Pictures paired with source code
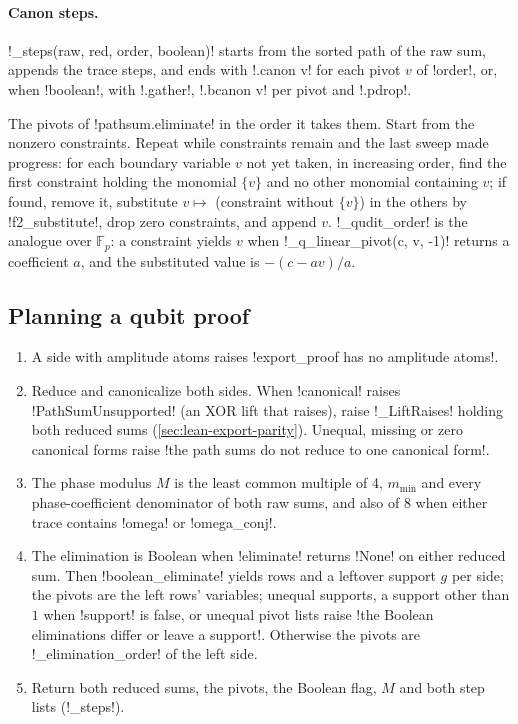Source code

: {{{\paragraph{Canon steps.} \lexpy!_steps(raw, red, order, boolean)! starts from the sorted path of
the raw sum, appends the trace steps, and ends with \lexlean!.canon v! for each pivot $v$ of
\lexcode!order!, or, when \lexcode!boolean!, with \lexlean!.gather!, \lexlean!.bcanon v! per pivot and
\lexlean!.pdrop!.

\begin{algorithm}\label{alg:lean-export-elim-order}
The pivots of \lexpy!pathsum.eliminate! in the order it takes them. Start from the nonzero
constraints. Repeat while constraints remain and the last sweep made progress: for each
boundary variable $v$ not yet taken, in increasing order, find the first constraint holding the
monomial $\{v\}$ and no other monomial containing $v$; if found, remove it, substitute
$v \mapsto$ (constraint without $\{v\}$) in the others by \lexpy!f2_substitute!, drop zero
constraints, and append $v$. \lexpy!_qudit_order! is the analogue over $\mathbb{F}_p$: a constraint
yields $v$ when \lexpy!_q_linear_pivot(c, {v}, -1)! returns a coefficient $a$, and the
substituted value is $-(c - a v)/a$.
\end{algorithm}

\subsection{Planning a qubit proof}

\begin{algorithm}[\texttt{\_plan(raw\_l, raw\_r, m\_min=1, support=False)}]\label{alg:lean-export-plan}
\begin{enumerate}
\item A side with amplitude atoms raises \lexcode!export_proof has no amplitude atoms!.
\item Reduce and canonicalize both sides. When \lexpy!canonical! raises
\lexpy!PathSumUnsupported! (an XOR lift that raises), raise \lexpy!_LiftRaises! holding both reduced
sums (\cref{sec:lean-export-parity}). Unequal, missing or zero canonical forms raise
\lexcode!the path sums do not reduce to one canonical form!.
\item The phase modulus $M$ is the least common multiple of 4, $m_{\min}$ and every
phase-coefficient denominator of both raw sums, and also of 8 when either trace contains
\lexcode!omega! or \lexcode!omega_conj!.
\item The elimination is Boolean when \lexpy!eliminate! returns \lexpy!None! on either reduced sum.
Then \lexpy!boolean_eliminate! yields rows and a leftover support $g$ per side; the pivots are
the left rows' variables; unequal supports, a support other than $1$ when \lexpy!support! is
false, or unequal pivot lists raise \lexcode!the Boolean eliminations differ or leave a support!.
Otherwise the pivots are \lexpy!_elimination_order! of the left side.
\item Return both reduced sums, the pivots, the Boolean flag, $M$ and both step lists
(\lexpy!_steps!).
\end{enumerate}
\end{algorithm}

}}}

== Your task ==
Leaving images out, please output every line of the data exactly.

== Output of the task ==
Source code

: {{{\paragraph{Canon steps.} \lexpy!_steps(raw, red, order, boolean)! starts from the sorted path of
the raw sum, appends the trace steps, and ends with \lexlean!.canon v! for each pivot $v$ of
\lexcode!order!, or, when \lexcode!boolean!, with \lexlean!.gather!, \lexlean!.bcanon v! per pivot and
\lexlean!.pdrop!.

\begin{algorithm}\label{alg:lean-export-elim-order}
The pivots of \lexpy!pathsum.eliminate! in the order it takes them. Start from the nonzero
constraints. Repeat while constraints remain and the last sweep made progress: for each
boundary variable $v$ not yet taken, in increasing order, find the first constraint holding the
monomial $\{v\}$ and no other monomial containing $v$; if found, remove it, substitute
$v \mapsto$ (constraint without $\{v\}$) in the others by \lexpy!f2_substitute!, drop zero
constraints, and append $v$. \lexpy!_qudit_order! is the analogue over $\mathbb{F}_p$: a constraint
yields $v$ when \lexpy!_q_linear_pivot(c, {v}, -1)! returns a coefficient $a$, and the
substituted value is $-(c - a v)/a$.
\end{algorithm}

\subsection{Planning a qubit proof}

\begin{algorithm}[\texttt{\_plan(raw\_l, raw\_r, m\_min=1, support=False)}]\label{alg:lean-export-plan}
\begin{enumerate}
\item A side with amplitude atoms raises \lexcode!export_proof has no amplitude atoms!.
\item Reduce and canonicalize both sides. When \lexpy!canonical! raises
\lexpy!PathSumUnsupported! (an XOR lift that raises), raise \lexpy!_LiftRaises! holding both reduced
sums (\cref{sec:lean-export-parity}). Unequal, missing or zero canonical forms raise
\lexcode!the path sums do not reduce to one canonical form!.
\item The phase modulus $M$ is the least common multiple of 4, $m_{\min}$ and every
phase-coefficient denominator of both raw sums, and also of 8 when either trace contains
\lexcode!omega! or \lexcode!omega_conj!.
\item The elimination is Boolean when \lexpy!eliminate! returns \lexpy!None! on either reduced sum.
Then \lexpy!boolean_eliminate! yields rows and a leftover support $g$ per side; the pivots are
the left rows' variables; unequal supports, a support other than $1$ when \lexpy!support! is
false, or unequal pivot lists raise \lexcode!the Boolean eliminations differ or leave a support!.
Otherwise the pivots are \lexpy!_elimination_order! of the left side.
\item Return both reduced sums, the pivots, the Boolean flag, $M$ and both step lists
(\lexpy!_steps!).
\end{enumerate}
\end{algorithm}

}}}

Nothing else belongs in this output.